Une solution courante est détaillée dans les annexes de glTF 2. La couleur du terme diffus est interpolée entre couleur et noir en fonction de metal (rappel : les métaux n'ont pas de diffusion, uniquement une réflexion spéculaire de surface), et le terme spéculaire / les coefficients de Fresnel sont interpolés entre 0.04 (valeur moyenne pour \( F_0 \) pour les non métaux, cf Table 1 au-dessus) et couleur en fonction de metal. Et les deux micro surfaces utilisent la même rugosité. Burley propose aussi d'utiliser le carré de la rugosité comme paramètre des micro surfaces.

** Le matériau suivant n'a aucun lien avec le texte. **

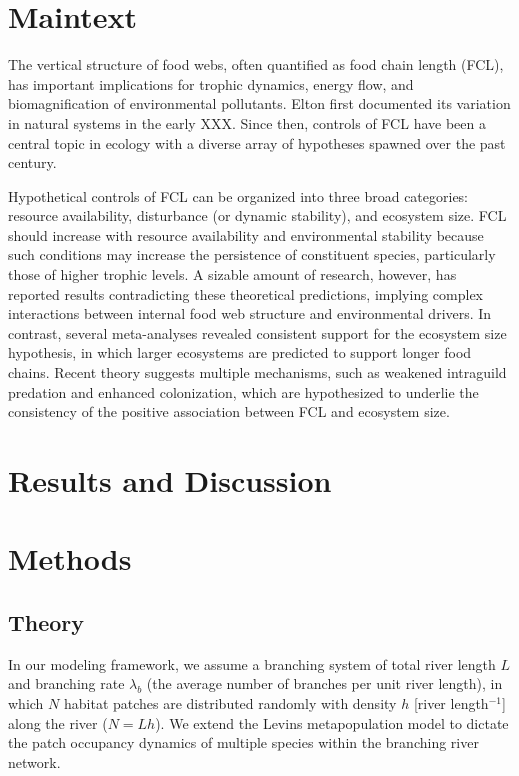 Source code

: \documentclass[11pt, class=article, crop=false]{standalone}
\begin{document}
\section{Maintext}

The vertical structure of food webs, often quantified as food chain length (FCL), has important implications for trophic dynamics, energy flow, and biomagnification of environmental pollutants.
Elton first documented its variation in natural systems in the early XXX.
Since then, controls of FCL have been a central topic in ecology with a diverse array of hypotheses spawned over the past century.

Hypothetical controls of FCL can be organized into three broad categories: resource availability, disturbance (or dynamic stability), and ecosystem size.
FCL should increase with resource availability and environmental stability because such conditions may increase the persistence of constituent species, particularly those of higher trophic levels.
A sizable amount of research, however, has reported results contradicting these theoretical predictions, implying complex interactions between internal food web structure and environmental drivers.
In contrast, several meta-analyses revealed consistent support for the ecosystem size hypothesis, in which larger ecosystems are predicted to support longer food chains.
Recent theory suggests multiple mechanisms, such as weakened intraguild predation and enhanced colonization, which are hypothesized to underlie the consistency of the positive association between FCL and ecosystem size.


\section{Results and Discussion}

\section{Methods}

\subsection{Theory}
In our modeling framework, we assume a branching system of total river length $L$ and branching rate $\lambda_b$ (the average number of branches per unit river length), in which $N$ habitat patches are distributed randomly with density $h$ [river length$^{-1}$] along the river ($N = Lh$).
We extend the Levins metapopulation model to dictate the patch occupancy dynamics of multiple species within the branching river network.
\end{document}
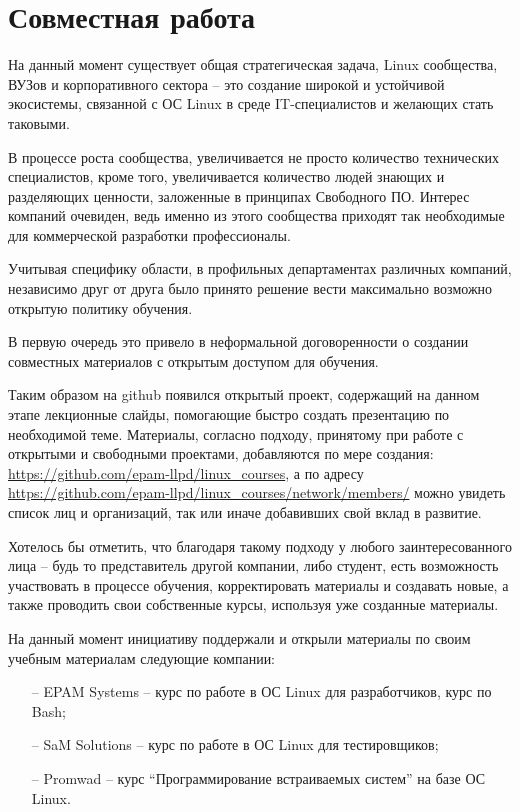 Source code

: \section{Совместная работа}

На данный момент существует общая стратегическая задача, Linux сообщества, ВУЗов и корпоративного сектора -- это 
создание широкой и устойчивой экосистемы,  связанной с ОС Linux в среде IT-специалистов и желающих стать таковыми.

В процессе роста сообщества,  увеличивается не просто количество технических специалистов,  кроме того,  
увеличивается количество людей знающих и разделяющих ценности,  заложенные в принципах Свободного ПО.
Интерес компаний очевиден,  ведь именно из этого сообщества приходят так необходимые для коммерческой разработки профессионалы.

Учитывая специфику области, в профильных департаментах различных компаний, независимо друг от друга было принято 
решение вести максимально возможно открытую политику обучения.

В первую очередь это привело в неформальной договоренности о создании совместных материалов с открытым доступом 
для обучения.

Таким образом на github появился открытый проект, содержащий на данном этапе лекционные слайды, помогающие быстро создать
презентацию по необходимой теме. Материалы, согласно подходу, принятому при работе с открытыми и свободными проектами, 
добавляются по мере создания: \url{https://github.com/epam-llpd/linux_courses}, а по адресу \url{https://github.com/epam-llpd/linux_courses/network/members/} можно увидеть список лиц и организаций, так или иначе добавивших свой вклад в развитие.

Хотелось бы отметить,  что благодаря такому подходу у любого заинтересованного лица -- будь то представитель другой
компании,  либо студент,  есть возможность участвовать в процессе обучения,  корректировать материалы и создавать новые,
а также проводить свои собственные курсы,  используя уже созданные материалы.

На данный момент инициативу поддержали и открыли материалы по своим учебным материалам следующие компании:
\begin{itemize}
	\item[--] EPAM Systems -- курс по работе в ОС Linux для разработчиков, курс по Bash;
	\item[--] SaM Solutions -- курс по работе в ОС Linux для тестировщиков;
	\item[--] Promwad -- курс ``Программирование встраиваемых систем'' на базе ОС Linux.
\end{itemize}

\begin{eqnarray*} f_r(\vec{o}, \vec{l}) & = & (1 - \textrm{metal}) \cdot f_d(\vec{o}, \vec{l}) + \textrm{metal} \cdot f_m(\vec{o}, \vec{l})\\ \textrm{diffuse color} & = & (1 - \textrm{metal}) \cdot \textrm{base color} + \textrm{metal} \cdot \textrm{black}\\ F_0 & = & (1 - \textrm{metal}) \cdot 0.04 + \textrm{metal} \cdot \textrm{base color}\\ \alpha & = & \textrm{roughness}^2 \end{eqnarray*}

La suite, comment écrire les shaders qui évaluent tout ca, et comment simplifier les expressions sont dans : shader et brdf

et c'est bon, on a tout là ?

ben non, pour le moment on peut décrire des surfaces opaques simples, toutes propres, mais il est souvent nécessaire d'ajouter des éraflures, une couche de vernis, de rouille, de poussière, etc... et pour certaines matières, on voudrait représenter une distribution de normales moins continue, pour représenter des paillettes ou une structure...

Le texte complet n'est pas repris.